Elle était si belle, un sourire merveilleux. Mais ce jour-là, elle avait cessée de me sourire. Moi qui l'avait amenée en voyage pour lui demander sa main, pour faire de ses vacances les plus parfaites de toutes, j'avais tout gâchée. Une dispute avait éclatée en pleine rue, et tandis qu'elle ne cessait de me répéter à quel point elle serait incapable d'aller voir ailleurs, le ton était monté par ma faute. Je refusais de l'entendre, je refusais de lui faire entendre raison. J'avais peur, j'étais terrifiée par tout le mal qu'elle serait dans la capacité de me faire. Terrifiée par cette emprise qu'Alice avait sur moi. Je me souviens encore de ses mots... « Tu n'es même pas capable de l'admettre ! », admettre quoi ? Admettre que je l'aimais infiniment, et que j'avais peur de la perdre. J'avais si peur qu'elle me quitte, tout ça parce que j'avais trop bu, tout ça parce qu'encore une fois j'étais revenue vers elle défoncée.. « Reviens me voir quand tu seras calmée. », avait-elle prononcée avant de partir en direction de notre hôtel. J'avais tentée, de toutes mes forces, de la retenir. Je voulais lui dire que j'allais arrêter avant notre mariage. Je voulais lui annoncer ma décision, mon désir d'être clean. Mais il était trop tard.
Cette voiture ne s'était pas arrêtée à temps. J'avais regardée Alice se faire faucher, figée, paralysée. J'aurais pus l'aider, j'aurais pus lui apporter les premiers soins, j'aurais pus tant faire pour la sauver... Mais la seule chose que je fus capable de faire.. fut de courir vers elle après quelques secondes passées pétrifiée sur le trottoir, la prendre dans mes bras et pleurer. J'ai été incapable de prononcer un seul fichu mot, incapable de sortir un seul foutu son de ma gorge. Elle était vivante, et elle, avait eut le courage de me parler, de me dire de ne jamais oublier son amour pour moi. « Moi aussi », moi aussi je l'aimais, moi aussi je l'aimerais toujours comme au premier jour. « Moi aussi, Alice... » furent mes derniers mots à son égard, les seuls qu'elle put entendre avant qu'elle ne s'endorme. Pour toujours...

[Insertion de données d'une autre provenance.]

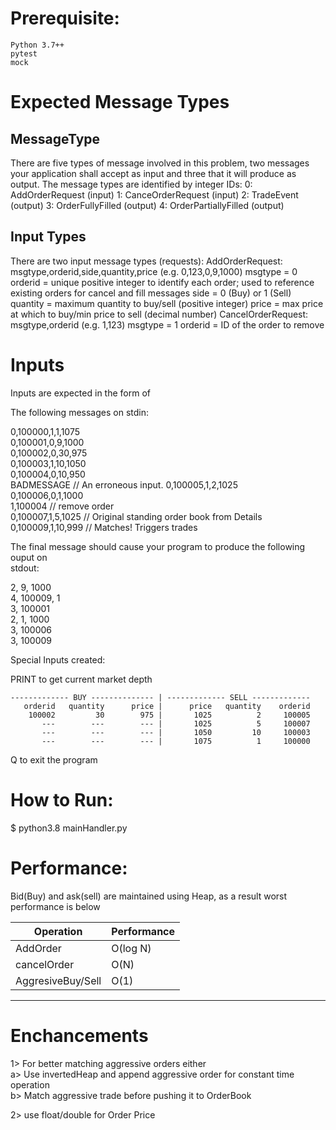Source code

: # Prerequisite:
    Python 3.7++
    pytest
    mock

# Expected Message Types

MessageType
-----------
There are five types of message involved in this problem, two messages your
application shall accept as input and three that it will produce as output.
The
message types are identified by integer IDs: 
0: AddOrderRequest (input)
1: CanceOrderRequest (input)
2: TradeEvent (output)
3: OrderFullyFilled (output)
4: OrderPartiallyFilled (output)

Input Types
-----------
There are two input message types (requests):
AddOrderRequest: msgtype,orderid,side,quantity,price (e.g. 0,123,0,9,1000)
 msgtype = 0
 orderid = unique positive integer to identify each order;
 used to reference existing orders for cancel and fill messages
 side = 0 (Buy) or 1 (Sell)
 quantity = maximum quantity to buy/sell (positive integer)
 price = max price at which to buy/min price to sell (decimal number)
CancelOrderRequest: msgtype,orderid (e.g. 1,123)
 msgtype = 1
 orderid = ID of the order to remove 

# Inputs

Inputs are expected in the form of 

The following messages on stdin:  

0,100000,1,1,1075  
0,100001,0,9,1000  
0,100002,0,30,975  
0,100003,1,10,1050   
0,100004,0,10,950  
BADMESSAGE // An erroneous input. 
0,100005,1,2,1025   
0,100006,0,1,1000  
1,100004 // remove order   
0,100007,1,5,1025 // Original standing order book from Details  
0,100009,1,10,999 // Matches! Triggers trades  

The final message should cause your program to produce the following ouput on  
stdout:  

2, 9, 1000  
4, 100009, 1  
3, 100001  
2, 1, 1000  
3, 100006  
3, 100009  

Special Inputs created:  

PRINT to get current market depth  

```
------------- BUY -------------- | ------------- SELL -------------
   orderid   quantity      price |      price   quantity    orderid 
    100002         30        975 |       1025          2     100005 
       ---        ---        --- |       1025          5     100007 
       ---        ---        --- |       1050         10     100003 
       ---        ---        --- |       1075          1     100000 

```

Q to exit the program  

# How to Run:

$ python3.8 mainHandler.py

# Performance:

Bid(Buy) and ask(sell) are maintained using Heap, as a result worst performance is below  

| Operation         | Performance |
| ----------------- | ----------- |
| AddOrder          | O(log N)    |
| cancelOrder       | O(N)        |
| AggresiveBuy/Sell | O(1)        |
-----------------------------------

# Enchancements

1> For better matching aggressive orders either  
    a> Use invertedHeap and append aggressive order for constant time operation  
    b> Match aggressive trade before pushing it to OrderBook  
    
2> use float/double for Order Price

Un cri strident raisonna dans la pièce, des larmes coulant le long de mes yeux. Je n'avais jamais pleurée de ma vie, pas avant cet accident. Ou du moins, jamais autant, jamais aussi intensément. Ça me rendais folle, complètement folle. J'aurais pus la sauver, mais je n'ai rien fais. Pourquoi, pourquoi, pourquoi... La culpabilité fut suivit de près par le désir d'en finir. Tout d'abord, me scarifier avait semblé être une bonne idée. Je voulais ressentir quelque chose, me sentir vivante, mais me faire saigner n'avait pas suffit. Puis, me rendre ivre pour tenter l'euphorie de prendre à nouveau place en moi. Cependant la seule chose que j'y avais gagnée était une possible gueule de bois pour le lendemain, rien de plus. Alors, mon état se dégradant d'heure en heures, de minute en minutes, j'avais décidée de me plonger dans un calcul. Une dose suffisante dans une simple seringue. Suffisante pour me ôter la vie, ou du moins c'est ce que je pensais à cet instant. Mes calculs étaient bien rarement faux, à vrai dire ils ne l'étaient jamais. Cependant, l'esprit éprit d'idées noires, éprit de mal-être et attaqué par la folie, je m'étais foiré.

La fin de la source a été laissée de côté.